(Saved data entries)
>>>
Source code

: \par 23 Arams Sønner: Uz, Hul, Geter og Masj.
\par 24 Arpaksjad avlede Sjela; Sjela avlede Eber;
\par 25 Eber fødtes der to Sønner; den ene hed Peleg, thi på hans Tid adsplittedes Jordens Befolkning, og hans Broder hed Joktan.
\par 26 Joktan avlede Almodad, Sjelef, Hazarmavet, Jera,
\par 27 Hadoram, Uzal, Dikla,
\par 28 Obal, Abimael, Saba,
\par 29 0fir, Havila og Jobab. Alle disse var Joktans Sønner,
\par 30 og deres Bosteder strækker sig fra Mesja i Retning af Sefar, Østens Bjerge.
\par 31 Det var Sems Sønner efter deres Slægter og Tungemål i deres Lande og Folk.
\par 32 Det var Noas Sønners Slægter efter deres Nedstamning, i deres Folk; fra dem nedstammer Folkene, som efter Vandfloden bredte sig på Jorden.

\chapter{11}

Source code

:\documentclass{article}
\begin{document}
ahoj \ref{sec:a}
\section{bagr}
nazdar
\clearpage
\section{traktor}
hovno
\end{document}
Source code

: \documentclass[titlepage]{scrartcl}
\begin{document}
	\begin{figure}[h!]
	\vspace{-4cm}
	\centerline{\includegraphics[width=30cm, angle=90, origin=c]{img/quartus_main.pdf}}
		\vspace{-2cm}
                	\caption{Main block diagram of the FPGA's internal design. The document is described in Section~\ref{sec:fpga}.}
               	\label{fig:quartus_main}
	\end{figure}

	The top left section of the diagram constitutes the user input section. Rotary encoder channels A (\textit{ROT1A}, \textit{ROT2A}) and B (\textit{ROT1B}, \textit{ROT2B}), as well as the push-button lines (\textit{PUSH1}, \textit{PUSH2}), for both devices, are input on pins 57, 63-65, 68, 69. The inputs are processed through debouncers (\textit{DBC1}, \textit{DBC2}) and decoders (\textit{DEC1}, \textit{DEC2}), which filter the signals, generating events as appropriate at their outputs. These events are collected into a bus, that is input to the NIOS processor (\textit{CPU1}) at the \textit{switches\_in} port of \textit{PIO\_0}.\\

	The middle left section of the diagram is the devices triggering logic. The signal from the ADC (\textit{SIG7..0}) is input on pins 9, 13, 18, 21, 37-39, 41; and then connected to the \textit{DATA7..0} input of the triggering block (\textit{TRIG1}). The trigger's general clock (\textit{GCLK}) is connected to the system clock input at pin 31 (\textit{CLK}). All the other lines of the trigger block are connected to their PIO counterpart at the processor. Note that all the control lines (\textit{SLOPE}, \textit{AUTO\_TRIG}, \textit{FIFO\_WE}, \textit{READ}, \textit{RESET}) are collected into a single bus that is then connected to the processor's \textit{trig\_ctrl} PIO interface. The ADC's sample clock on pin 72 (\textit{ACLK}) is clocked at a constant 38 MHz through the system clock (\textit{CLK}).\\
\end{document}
<<<
Extract the complete data, matching each line exactly.

Source code

: \par 23 Arams Sønner: Uz, Hul, Geter og Masj.
\par 24 Arpaksjad avlede Sjela; Sjela avlede Eber;
\par 25 Eber fødtes der to Sønner; den ene hed Peleg, thi på hans Tid adsplittedes Jordens Befolkning, og hans Broder hed Joktan.
\par 26 Joktan avlede Almodad, Sjelef, Hazarmavet, Jera,
\par 27 Hadoram, Uzal, Dikla,
\par 28 Obal, Abimael, Saba,
\par 29 0fir, Havila og Jobab. Alle disse var Joktans Sønner,
\par 30 og deres Bosteder strækker sig fra Mesja i Retning af Sefar, Østens Bjerge.
\par 31 Det var Sems Sønner efter deres Slægter og Tungemål i deres Lande og Folk.
\par 32 Det var Noas Sønners Slægter efter deres Nedstamning, i deres Folk; fra dem nedstammer Folkene, som efter Vandfloden bredte sig på Jorden.

\chapter{11}

Source code

:\documentclass{article}
\begin{document}
ahoj \ref{sec:a}
\section{bagr}
nazdar
\clearpage
\section{traktor}
hovno
\end{document}
Source code

: \documentclass[titlepage]{scrartcl}
\begin{document}
	\begin{figure}[h!]
	\vspace{-4cm}
	\centerline{\includegraphics[width=30cm, angle=90, origin=c]{img/quartus_main.pdf}}
		\vspace{-2cm}
                	\caption{Main block diagram of the FPGA's internal design. The document is described in Section~\ref{sec:fpga}.}
               	\label{fig:quartus_main}
	\end{figure}

	The top left section of the diagram constitutes the user input section. Rotary encoder channels A (\textit{ROT1A}, \textit{ROT2A}) and B (\textit{ROT1B}, \textit{ROT2B}), as well as the push-button lines (\textit{PUSH1}, \textit{PUSH2}), for both devices, are input on pins 57, 63-65, 68, 69. The inputs are processed through debouncers (\textit{DBC1}, \textit{DBC2}) and decoders (\textit{DEC1}, \textit{DEC2}), which filter the signals, generating events as appropriate at their outputs. These events are collected into a bus, that is input to the NIOS processor (\textit{CPU1}) at the \textit{switches\_in} port of \textit{PIO\_0}.\\

	The middle left section of the diagram is the devices triggering logic. The signal from the ADC (\textit{SIG7..0}) is input on pins 9, 13, 18, 21, 37-39, 41; and then connected to the \textit{DATA7..0} input of the triggering block (\textit{TRIG1}). The trigger's general clock (\textit{GCLK}) is connected to the system clock input at pin 31 (\textit{CLK}). All the other lines of the trigger block are connected to their PIO counterpart at the processor. Note that all the control lines (\textit{SLOPE}, \textit{AUTO\_TRIG}, \textit{FIFO\_WE}, \textit{READ}, \textit{RESET}) are collected into a single bus that is then connected to the processor's \textit{trig\_ctrl} PIO interface. The ADC's sample clock on pin 72 (\textit{ACLK}) is clocked at a constant 38 MHz through the system clock (\textit{CLK}).\\
\end{document}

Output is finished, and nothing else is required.